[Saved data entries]
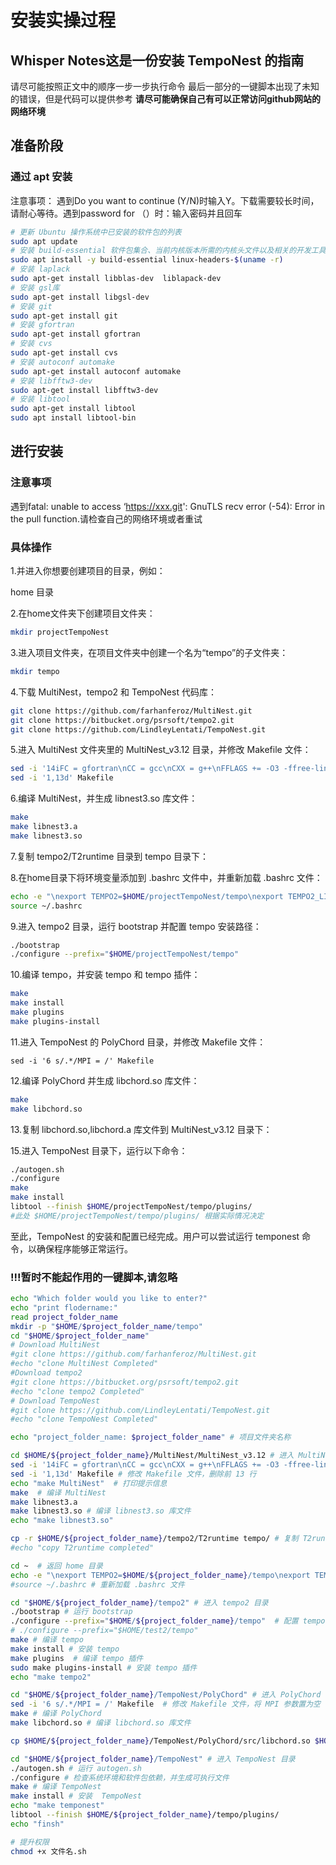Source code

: # 安装实操过程

## Whisper Notes这是一份安装 TempoNest 的指南

请尽可能按照正文中的顺序一步一步执行命令
最后一部分的一键脚本出现了未知的错误，但是代码可以提供参考
**请尽可能确保自己有可以正常访问github网站的网络环境**

## 准备阶段

### 通过 apt 安装

注意事项：
遇到Do you want to continue (Y/N)时输入Y。下载需要较长时间，请耐心等待。遇到password for （）时：输入密码并且回车

```bash
# 更新 Ubuntu 操作系统中已安装的软件包的列表
sudo apt update
# 安装 build-essential 软件包集合、当前内核版本所需的内核头文件以及相关的开发工具和库
sudo apt install -y build-essential linux-headers-$(uname -r)
# 安装 laplack
sudo apt-get install libblas-dev  liblapack-dev
# 安装 gsl库
sudo apt-get install libgsl-dev
# 安装 git
sudo apt-get install git
# 安装 gfortran
sudo apt-get install gfortran
# 安装 cvs
sudo apt-get install cvs
# 安装 autoconf automake
sudo apt-get install autoconf automake
# 安装 libfftw3-dev
sudo apt-get install libfftw3-dev
# 安装 libtool
sudo apt-get install libtool
sudo apt install libtool-bin
```

## 进行安装

### 注意事项

遇到fatal: unable to access ‘<https://xxx.git>': GnuTLS recv error (-54): Error in the pull function.请检查自己的网络环境或者重试

### 具体操作

1.并进入你想要创建项目的目录，例如：

home 目录

2.在home文件夹下创建项目文件夹：

```bash
mkdir projectTempoNest 
```

3.进入项目文件夹，在项目文件夹中创建一个名为“tempo”的子文件夹：

```bash
mkdir tempo
```

4.下载 MultiNest，tempo2 和 TempoNest 代码库：

```bash
git clone https://github.com/farhanferoz/MultiNest.git 
git clone https://bitbucket.org/psrsoft/tempo2.git 
git clone https://github.com/LindleyLentati/TempoNest.git
```

5.进入 MultiNest 文件夹里的 MultiNest_v3.12 目录，并修改 Makefile 文件：

```bash
sed -i '14iFC = gfortran\nCC = gcc\nCXX = g++\nFFLAGS += -O3 -ffree-line-length-none -fPIC\nCFLAGS += -O3\nLAPACKLIB = -llapack' Makefile 
sed -i '1,13d' Makefile
```

6.编译 MultiNest，并生成 libnest3.so 库文件：

```bash
make
make libnest3.a
make libnest3.so
```

7.复制 tempo2/T2runtime 目录到 tempo 目录下：

8.在home目录下将环境变量添加到 .bashrc 文件中，并重新加载 .bashrc 文件：

```bash
echo -e "\nexport TEMPO2=$HOME/projectTempoNest/tempo\nexport TEMPO2_LIB=$HOME/projectTempoNest/tempo/lib\nexport TEMPO2_INC=$HOME/projectTempoNest/tempo/include\nexport MULTINEST_DIR=$HOME/projectTempoNest/MultiNest/MultiNest_v3.12\nexport PATH=\$PATH:$HOME/projectTempoNest/tempo/bin" >> ~/.bashrc
source ~/.bashrc
```

9.进入 tempo2 目录，运行 bootstrap 并配置 tempo 安装路径：

```bash
./bootstrap 
./configure --prefix="$HOME/projectTempoNest/tempo"
```

10.编译 tempo，并安装 tempo 和 tempo 插件：

```bash
make 
make install 
make plugins
make plugins-install
```

11.进入 TempoNest 的 PolyChord 目录，并修改 Makefile 文件：

`sed -i '6 s/.*/MPI = /' Makefile`

12.编译 PolyChord 并生成 libchord.so 库文件：

```bash
make
make libchord.so
```

13.复制 libchord.so,libchord.a 库文件到 MultiNest_v3.12 目录下：

15.进入 TempoNest 目录下，运行以下命令：

```bash
./autogen.sh
./configure
make
make install
libtool --finish $HOME/projectTempoNest/tempo/plugins/
#此处 $HOME/projectTempoNest/tempo/plugins/ 根据实际情况决定
```

至此，TempoNest 的安装和配置已经完成。用户可以尝试运行 temponest 命令，以确保程序能够正常运行。

### !!!暂时不能起作用的一键脚本,请忽略

```bash
echo "Which folder would you like to enter?"
echo "print flodername:"
read project_folder_name
mkdir -p "$HOME/$project_folder_name/tempo"
cd "$HOME/$project_folder_name"
# Download MultiNest
#git clone https://github.com/farhanferoz/MultiNest.git
#echo "clone MultiNest Completed"
#Download tempo2
#git clone https://bitbucket.org/psrsoft/tempo2.git
#echo "clone tempo2 Completed"
# Download TempoNest
#git clone https://github.com/LindleyLentati/TempoNest.git
#echo "clone TempoNest Completed"

echo "project_folder_name: $project_folder_name" # 项目文件夹名称

cd $HOME/${project_folder_name}/MultiNest/MultiNest_v3.12 # 进入 MultiNest_v3.12 目录
sed -i '14iFC = gfortran\nCC = gcc\nCXX = g++\nFFLAGS += -O3 -ffree-line-length-none -fPIC\nCFLAGS += -O3\nLAPACKLIB = -llapack' Makefile  # 修改 Makefile 文件，添加编译器参数
sed -i '1,13d' Makefile # 修改 Makefile 文件，删除前 13 行
echo "make MultiNest"  # 打印提示信息
make  # 编译 MultiNest
make libnest3.a
make libnest3.so # 编译 libnest3.so 库文件
echo "make libnest3.so"

cp -r $HOME/${project_folder_name}/tempo2/T2runtime tempo/ # 复制 T2runtime 目录到 tempo 目录下
#echo "copy T2runtime completed"

cd ~  # 返回 home 目录
echo -e "\nexport TEMPO2=$HOME/${project_folder_name}/tempo\nexport TEMPO2_LIB=$HOME/${project_folder_name}/tempo/lib\nexport TEMPO2_INC=$HOME/${project_folder_name}/tempo/include\nexport MULTINEST_DIR=$HOME/${project_folder_name}/MultiNest/MultiNest_v3.12\nexport PATH=\$PATH:$HOME/${project_folder_name}/tempo/bin" >> ~/.bashrc # 将环境变量添加到 .bashrc 文件中
#source ~/.bashrc # 重新加载 .bashrc 文件

cd "$HOME/${project_folder_name}/tempo2" # 进入 tempo2 目录
./bootstrap # 运行 bootstrap
./configure --prefix="$HOME/${project_folder_name}/tempo"  # 配置 tempo 安装路径
# ./configure --prefix="$HOME/test2/tempo"
make # 编译 tempo
make install # 安装 tempo
make plugins  # 编译 tempo 插件
sudo make plugins-install # 安装 tempo 插件
echo "make tempo2"

cd "$HOME/${project_folder_name}/TempoNest/PolyChord" # 进入 PolyChord 目录
sed -i '6 s/.*/MPI = /' Makefile  # 修改 Makefile 文件，将 MPI 参数置为空
make # 编译 PolyChord
make libchord.so # 编译 libchord.so 库文件

cp $HOME/${project_folder_name}/TempoNest/PolyChord/src/libchord.so $HOME/${project_folder_name}/MultiNest/MultiNest_v3.12/ # 复制 libchord.so 库文件到 MultiNest_v3.12 目录下

cd "$HOME/${project_folder_name}/TempoNest" # 进入 TempoNest 目录
./autogen.sh # 运行 autogen.sh
./configure # 检查系统环境和软件包依赖，并生成可执行文件
make # 编译 TempoNest
make install # 安装  TempoNest
echo "make temponest"
libtool --finish $HOME/${project_folder_name}/tempo/plugins/
echo "finsh"
```

```bash
# 提升权限
chmod +x 文件名.sh
```
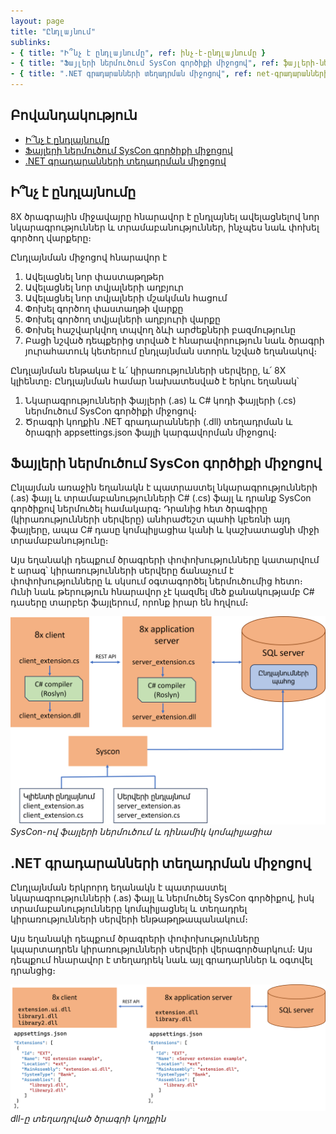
 ```yaml
---
layout: page
title: "Ընդլայնում" 
sublinks:
- { title: "Ի՞նչ է ընդլայնումը", ref: ինչ-է-ընդլայնումը }
- { title: "Ֆայլերի ներմուծում SysCon գործիքի միջոցով", ref: ֆայլերի-ներմուծում-syscon-գործիքի-միջոցով }
- { title: ".NET գրադարանների տեղադրման միջոցով", ref: net-գրադարանների-տեղադրման-միջոցով }
---
```


## Բովանդակություն

- [Ի՞նչ է ընդլայնումը](#ի՞նչ-է-ընդլայնումը)
- [Ֆայլերի ներմուծում SysCon գործիքի միջոցով](#ֆայլերի-ներմուծում-syscon-գործիքի-միջոցով)
- [.NET գրադարանների տեղադրման միջոցով](#net-գրադարանների-տեղադրման-միջոցով)

## Ի՞նչ է ընդլայնումը

8X ծրագրային միջավայրը հնարավոր է ընդլայնել ավելացնելով նոր նկարագրություններ և տրամաբանություններ, ինչպես նաև փոխել գործող վարքերը։

Ընդլայնման միջոցով հնարավոր է 
1. Ավելացնել նոր փաստաթղթեր
2. Ավելացնել նոր տվյալների աղբյուր
3. Ավելացնել նոր տվյալների մշակման հացում
4. Փոխել գործող փաստաղթի վարքը
5. Փոխել գործող տվյալների աղբյուրի վարքը
6. Փոխել հաշվարկվող տպվող ձևի արժեքների բազմությունը
7. Բացի նշված դեպքերից տրված է հնարավորություն նաև ծրագրի յուրահատուկ կետերում ընդլայնման ստորև նշված եղանակով։

Ընդլայնման ենթակա է և՛ կիրառությունների սերվերը, և՛ 8X կլիենտը։ 
Ընդլայնման համար նախատեսված է երկու եղանակ՝
1. Նկարագրությունների ֆայլերի (.as) և C# կոդի ֆայլերի (.cs) ներմուծում SysCon գործիքի միջոցով։
2. Ծրագրի կողքին .NET գրադարանների (.dll) տեղադրման և ծրագրի appsettings.json ֆայլի կարգավորման միջոցով։

## Ֆայլերի ներմուծում SysCon գործիքի միջոցով

Ընլայման առաջին եղանակն է պատրաստել նկարագրությունների (.as) ֆայլ և տրամաբանությունների C# (.cs) ֆայլ և դրանք SysCon գործիքով ներմուծել համակարգ։
Դրանից հետ ծրագիրը (կիրառությունների սերվերը) անհրաժեշտ պահի կբեռնի այդ ֆայլերը, ապա C# դասը կոմպիլյացիա կանի և կաշխատացնի միջի տրամաբանությունը։

Այս եղանակի դեպքում ծրագրերի փոփոխությունները կատարվում է արագ՝ կիրառությունների սերվերը ճանաչում է փոփոխությունները և սկսում օգտագործել ներմուծումից հետո։
Ունի նաև թերություն հնարավոր չէ կազմել մեծ քանակությամբ C# դասերը տարբեր ֆայլերում, որոնք իրար են հղվում։

![alt text](extension_script.png)  
*SysCon-ով ֆայլերի ներմուծում և դինամիկ կոմպիլյացիա*

## .NET գրադարանների տեղադրման միջոցով

Ընդլայնման երկրորդ եղանակն է պատրաստել նկարագրությունների (.as) ֆայլ և ներմուծել SysCon գործիքով, իսկ տրամաբանությունները կոմպիլյացնել և տեղադրել կիրառությունների սերվերի ենթաթղթապանակում։

Այս եղանակի դեպքում ծրագրերի փոփոխությունները կպարտադրեն կիրառությունների սերվերի վերագործարկում։
Այս դեպքում հնարավոր է տեղադրեկ նաև այլ գրադարններ և օգտվել դրանցից։

![alt text](extension_assembly.png)
*dll-ը տեղադրված ծրագրի կողքին*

§ **EXERCISE INSTRUCTIONS**
Would you please repeat exactly the lines above, starting at the line with "Ընդլայնման համար նախատեսված է երկու եղանակ՝" and stopping at the line with "## Ֆայլերի ներմուծում SysCon գործիքի միջոցով", both included?

§ **SOLUTION FOR THIS EXERCISE**
Ընդլայնման համար նախատեսված է երկու եղանակ՝
1. Նկարագրությունների ֆայլերի (.as) և C# կոդի ֆայլերի (.cs) ներմուծում SysCon գործիքի միջոցով։
2. Ծրագրի կողքին .NET գրադարանների (.dll) տեղադրման և ծրագրի appsettings.json ֆայլի կարգավորման միջոցով։

## Ֆայլերի ներմուծում SysCon գործիքի միջոցով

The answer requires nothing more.